全ての手札を失ったザオボーにとって、ダラー1匹にも対抗する力すらもなく、命乞いし、ついにはエーテルパラダイスを解体して島を返還すると宣言。しかしそこに今度は大量発生していたウツロイドの群れが現れた。
ウツロイドに寄生された経験のあるルザミーネ曰く
「ウツロイドは人間やポケモンに寄生するUB。特に強い不安や緊張を持つものを選び取るのよ。寄生されたものは強い毒に冒(おか)される。毒によって、不安や緊張は幸福と快楽に変わるの。」
ザオボーはウツロイド達に寄生され、
「う…うひ。ひひひひひ。」
毒によって快楽の虜となり、そしてウツロイド達と共にウルトラホールへと消えていった。彼を追いかけて来たグラジオと、そして復讐を果たしたダラーに見届けられながら……。

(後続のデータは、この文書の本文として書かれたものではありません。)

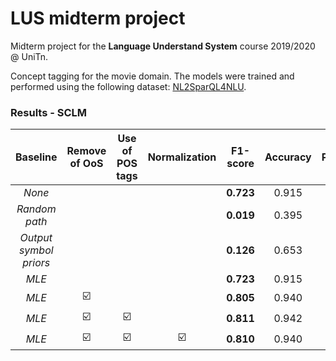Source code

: # LUS midterm project

Midterm project for the **Language Understand System** course 2019/2020 @ UniTn.

Concept tagging for the movie domain. The models were trained and performed using the following dataset: [NL2SparQL4NLU](https://github.com/esrel/NL2SparQL4NLU).

### Results - SCLM
| Baseline | Remove of OoS | Use of POS tags | Normalization | F1-score | Accuracy | Precision | Recall |
| :---: | :---: | :---: | :---: | :---: | :---: | :---: | :---: |
| *None* | | | | **0.723** | 0.915 | 0.751 | 0.696 |
| *Random path* | | | | **0.019** | 0.395 | 0.014 | 0.033 |
| *Output symbol priors* | | | | **0.126** | 0.653 | 0.136 | 0.117 |
| *MLE* | | | | **0.723** | 0.915 | 0.718 | 0.728 |
| *MLE* | :ballot_box_with_check: | | | **0.805** | 0.940 | 0.785 | 0.827 |
| *MLE* | :ballot_box_with_check: | :ballot_box_with_check: | | **0.811** | 0.942 | 0.805 | 0.817 |
| *MLE* | :ballot_box_with_check: | :ballot_box_with_check: | :ballot_box_with_check: | **0.810** | 0.940 | 0.808 | 0.813 |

後日、ザオボー失踪の経緯を知るグラジオが、リュウキと共にウルトラホールへ救出に向かった模様。
考察
そもそも最後にエーテルパラダイスを解体すると宣言したのは本当だったのだろうか?
この時点での財団の最高権力者とは言え本拠地の解体をザオボーの一存では決める事は難しく、しかも事件の首謀者である以上、敗北が決定づけられた状況で失脚は避けられない。そもそもその時々の己の都合で発言や方針を変えてしまうのがこの男である。ここだけ見ればいつもの嘘と思える。

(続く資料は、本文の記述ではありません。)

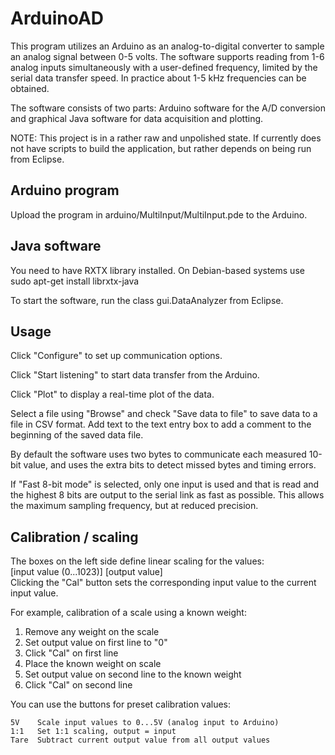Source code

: ArduinoAD
=========

This program utilizes an Arduino as an analog-to-digital converter to
sample an analog signal between 0-5 volts.  The software supports reading
from 1-6 analog inputs simultaneously with a user-defined frequency, limited
by the serial data transfer speed.  In practice about 1-5 kHz frequencies
can be obtained.

The software consists of two parts:  Arduino software for the A/D conversion
and graphical Java software for data acquisition and plotting.



NOTE:  This project is in a rather raw and unpolished state.  If currently
does not have scripts to build the application, but rather depends on being
run from Eclipse.


Arduino program
---------------

Upload the program in arduino/MultiInput/MultiInput.pde to the Arduino.


Java software
-------------

You need to have RXTX library installed.  On Debian-based systems use
    sudo apt-get install librxtx-java

To start the software, run the class gui.DataAnalyzer from Eclipse.


Usage
-----

Click "Configure" to set up communication options.

Click "Start listening" to start data transfer from the Arduino.

Click "Plot" to display a real-time plot of the data.

Select a file using "Browse" and check "Save data to file" to save data
to a file in CSV format.  Add text to the text entry box to add a
comment to the beginning of the saved data file.


By default the software uses two bytes to communicate each measured
10-bit value, and uses the extra bits to detect missed bytes and timing
errors.

If "Fast 8-bit mode" is selected, only one input is used and that is
read and the highest 8 bits are output to the serial link as fast as
possible.  This allows the maximum sampling frequency, but at reduced
precision.


Calibration / scaling
---------------------

The boxes on the left side define linear scaling for the values:  
     [input value (0...1023)]  [output value]  
Clicking the "Cal" button sets the corresponding input value to the
current input value.


For example, calibration of a scale using a known weight:
 1. Remove any weight on the scale
 2. Set output value on first line to "0"
 3. Click "Cal" on first line
 4. Place the known weight on scale
 5. Set output value on second line to the known weight
 6. Click "Cal" on second line


You can use the buttons for preset calibration values:

    5V    Scale input values to 0...5V (analog input to Arduino)
    1:1   Set 1:1 scaling, output = input
    Tare  Subtract current output value from all output values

しかしウツロイドが寄生する対象は強い不安や緊張を持つ者であり、つまり命乞い自体は本物だったと確定する。しかも引き寄せたウツロイドの総数は7匹で、決して偶然ではありえない。
なので感情に偽りはないが、論理が破綻し、非現実的な発言をしてしまったと言うのが正確だろう。
相当運がいいのか「100%でなくとも、望んだことはすべてかなってきている。」と発言し、大抵は「別の形で実現」している。しかも自身を運命に選ばれた存在だと信じている。
具体的には
・UBを呼び出す為のコスモッグ1号(ほしぐもちゃん)がリーリエと共に脱走し、スカル団に貸与したコスモッグ2号も失う。
→プルメリが2号を引き連れて戻ってくる。
・エーテル財団のトップの座を奪う為、ソルガレオとルナアーラを手に入れようとするも失敗。
→代表であるルザミーネが職務放棄したのでザオボーが代表代理となる。
・モーンの反対でエーテルパラダイスの着工が出来なかった。
→モーンが謎の失踪をし、同時期に土地の所有者だった老人も鬼籍に入ったので着工。
・敗北を悟ってアローラから脱走を計る。イッシュかカロスか、それともガ…。
→ウツロイドによってウルトラホールに連れ去られ、国際警察すら簡単に手出し出来ない場所に逃げる。
・ルザミーネに対する恋慕と、拒絶された事に対するトラウマを、彼女を抹消する事で消し去りたかった。
→ウツロイドの毒で快楽の虜となり、恋慕もトラウマも忘れる事に成功。ただし他の全てを失ったが。
不思議とルザミーネを手に入れられなかった件だけは「別の形で実現」したとする解釈が存在しない。そもそも自身のスリーパーで催眠術をかけるなり、職員に根回しをして、ルザミーネを好き勝手出来るチャンスはいくらでもあったので、単なるヘタレの可能性もある。そしてルザミーネを手に入らなかった事が最大の汚点となっていた模様。
終盤でルザミーネとプルメリは探し人の生存を知るとすぐに戦意を失っているのに対し、ザオボーは一貫して保身で動いていた。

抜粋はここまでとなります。